Nation, nationality, nationalism – all have proved notoriously difficult to define, let alone analyse.
- Benedict Anderson, Imagined Communities
In 1947, the British Empire made its official exit from India, leaving behind a country that later evolved to become fundamentally different from what it used to be before the first Englishman ever breached its shores. And while India has been physically independent for over half a century, can the same be said of the nation’s mentality
For colonisation was as much a mental phenomenon as it was physical. The ‘colonial hangover’ that is still prevalent among us today – wherein we view the West to be the highest standard of culture and living and therefore attempt to emulate it – is just one part of the larger, much deeper effect of ideological colonisation.
Cultural hegemony is the ideological domination of a diverse society by a ruling class – this ruling class manipulates the culture of that society, from its beliefs and perceptions to its morals and values. The internalisation of cultural hegemony is what makes it far more potent and enduring than physical dominion. And this is what happened to India under British rule.
From the moment the British were able to assume positions of power and influence in India (supplemented by military strength), they steadily began seeding in the idea of the ‘superiority’ of their Empire and the subsequent ‘inferiority’ of Indians. This was done at every possible level of interaction, from education to employment options (Indians were no longer promoted to the top ranks), social hierarchy and more.
The result – even today, we wear their clothes, consume their culture, and analyse them in their own language.
Does this mean that we are still colonised? The answer is rather complex.

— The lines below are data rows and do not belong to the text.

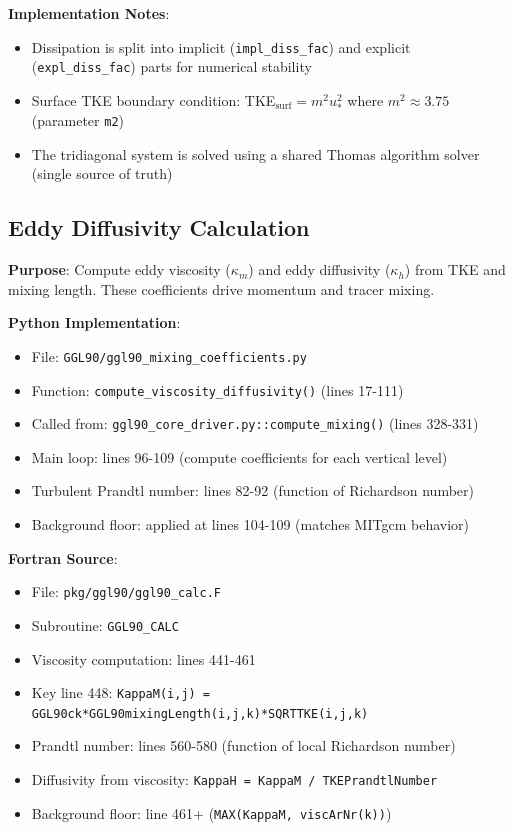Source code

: \documentclass[11pt]{article}
\begin{document}
\textbf{Implementation Notes}:
\begin{itemize}
    \item Dissipation is split into implicit (\verb|impl_diss_fac|) and explicit (\verb|expl_diss_fac|) parts for numerical stability
    \item Surface TKE boundary condition: TKE$_{\text{surf}} = m^2 u_*^2$ where $m^2 \approx 3.75$ (parameter \verb|m2|)
    \item The tridiagonal system is solved using a shared Thomas algorithm solver (single source of truth)
\end{itemize}

\subsection{Eddy Diffusivity Calculation}

\textbf{Purpose}: Compute eddy viscosity ($\kappa_m$) and eddy diffusivity ($\kappa_h$) from TKE and mixing length. These coefficients drive momentum and tracer mixing.

\textbf{Python Implementation}:
\begin{itemize}
    \item File: \verb|GGL90/ggl90_mixing_coefficients.py|
    \item Function: \verb|compute_viscosity_diffusivity()| (lines 17-111)
    \item Called from: \verb|ggl90_core_driver.py::compute_mixing()| (lines 328-331)
    \item Main loop: lines 96-109 (compute coefficients for each vertical level)
    \item Turbulent Prandtl number: lines 82-92 (function of Richardson number)
    \item Background floor: applied at lines 104-109 (matches MITgcm behavior)
\end{itemize}

\textbf{Fortran Source}:
\begin{itemize}
    \item File: \verb|pkg/ggl90/ggl90_calc.F|
    \item Subroutine: \verb|GGL90_CALC|
    \item Viscosity computation: lines 441-461
    \item Key line 448: \verb|KappaM(i,j) = GGL90ck*GGL90mixingLength(i,j,k)*SQRTTKE(i,j,k)|
    \item Prandtl number: lines 560-580 (function of local Richardson number)
    \item Diffusivity from viscosity: \verb|KappaH = KappaM / TKEPrandtlNumber|
    \item Background floor: line 461+ (\verb|MAX(KappaM, viscArNr(k))|)
\end{itemize}
\end{document}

The popular perception about culture is that it is intrinsically linked to the nation; Culture and Nation are entities that cannot be separated. However, as both Yuval Harari in Sapiens and Benedict Anderson in Imagined Communities point out, the concept of a ‘nation’ is not a tangible entity. A nation is a result of collective imagination and acceptance of that imagined concept to be the objective truth. Essentially, the idea of India as a nation exists only because multiple generations of humans (locally and globally) have accepted it to be so. In fact, the current geographical understanding of what India is was a creation of the British – before the British established dominance, India as we know it today did not exist.
However, even in this relatively short period of time, we have developed a strong, internalised understanding of what ‘pure Indian culture’ is, and this is popularly interlinked with the concept of the Indian nation (a classic example is when people are accused of being ‘anti-national’ today because of what is actually a cultural difference).

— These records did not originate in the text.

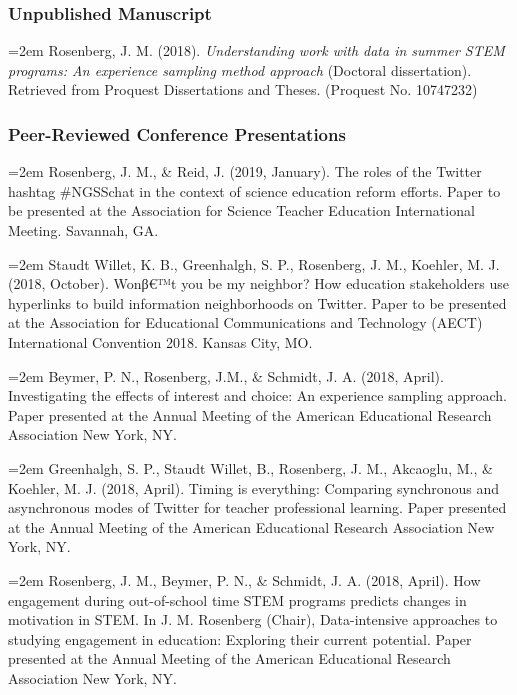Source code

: \documentclass[]{article}
\newcommand{\euro}{€}
\begin{document}
\subsubsection{Unpublished Manuscript}\label{unpublished-manuscript}

\hangindent=2em Rosenberg, J. M. (2018). \emph{Understanding work with
data in summer STEM programs: An experience sampling method approach}
(Doctoral dissertation). Retrieved from Proquest Dissertations and
Theses. (Proquest No. 10747232)

\subsubsection{Peer-Reviewed Conference
Presentations}\label{peer-reviewed-conference-presentations}

\hangindent=2em Rosenberg, J. M., \& Reid, J. (2019, January). The roles
of the Twitter hashtag \#NGSSchat in the context of science education
reform efforts. Paper to be presented at the Association for Science
Teacher Education International Meeting. Savannah, GA.

\hangindent=2em Staudt Willet, K. B., Greenhalgh, S. P., Rosenberg, J.
M., Koehler, M. J. (2018, October). Wonβ\euro{}™t you be my neighbor?
How education stakeholders use hyperlinks to build information
neighborhoods on Twitter. Paper to be presented at the Association for
Educational Communications and Technology (AECT) International
Convention 2018. Kansas City, MO.

\hangindent=2em Beymer, P. N., Rosenberg, J.M., \& Schmidt, J. A. (2018,
April). Investigating the effects of interest and choice: An experience
sampling approach. Paper presented at the Annual Meeting of the American
Educational Research Association New York, NY.

\hangindent=2em Greenhalgh, S. P., Staudt Willet, B., Rosenberg, J. M.,
Akcaoglu, M., \& Koehler, M. J. (2018, April). Timing is everything:
Comparing synchronous and asynchronous modes of Twitter for teacher
professional learning. Paper presented at the Annual Meeting of the
American Educational Research Association New York, NY.

\hangindent=2em Rosenberg, J. M., Beymer, P. N., \& Schmidt, J. A.
(2018, April). How engagement during out-of-school time STEM programs
predicts changes in motivation in STEM. In J. M. Rosenberg (Chair),
Data-intensive approaches to studying engagement in education: Exploring
their current potential. Paper presented at the Annual Meeting of the
American Educational Research Association New York, NY.
\end{document}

So if the accepted truth is that our culture is intrinsically connected to our nation, then how much of our culture is ‘pure’ as opposed to shaped by the influence of colonisers?
The reality is that there isn’t a single ‘pure’ culture in the world. Every nation that exists today has been influenced by a plethora of cultures, be it from invaders or migrating populations, all bringing their culture and ideology with them wherever they went.
India today is completely different from India three hundred years ago. Yet today, we find people clinging to British ideologies (especially in terms of morality), vehemently claiming them to be Indian values and refusing to accept anything even remotely different, even if those different values were in fact intrinsic to an older period of Indian history.
But if we accept that many ‘Indian’ values today are not actually Indian (being introduced to India by colonisers), then what is the ‘real’ Indian culture? Was it Indian culture under the Mughal rule? Or perhaps the culture of the Vijayanagar dynasty? Among the vast array of cultures that shaped India in the past, which of them is the true India?
The answer is all and none.
Indian culture is, was, and always will be a sum of all the cultural influences that ever shaped it. We carry elements of so many different cultures that it is impossible to pinpoint the exact nature of a ‘pure’ Indian culture. Hundreds of years from now, Indian culture might be entirely different from what it is today, yet the unwavering belief in its intrinsic nature will not change.
For better or for worse, Indian culture is whatever the Indian masses decide it to be
So my answer to the question, ‘are we still colonised?’ is no. Yes, the ideological influence of the British still remains, but it is not because of an association with them. We have absorbed, assimilated and internalised aspects of every culture that has ruled India, and what exists today is very much the ‘Indian culture’, because we have all accepted it to be so.
Anderson, Benedict. Imagined Communities. United Kingdom, Verso, 2006.
Harari, Yuval Noah. Sapiens: A Brief History of Humankind. London: Penguin Random House UK, 2015. Print.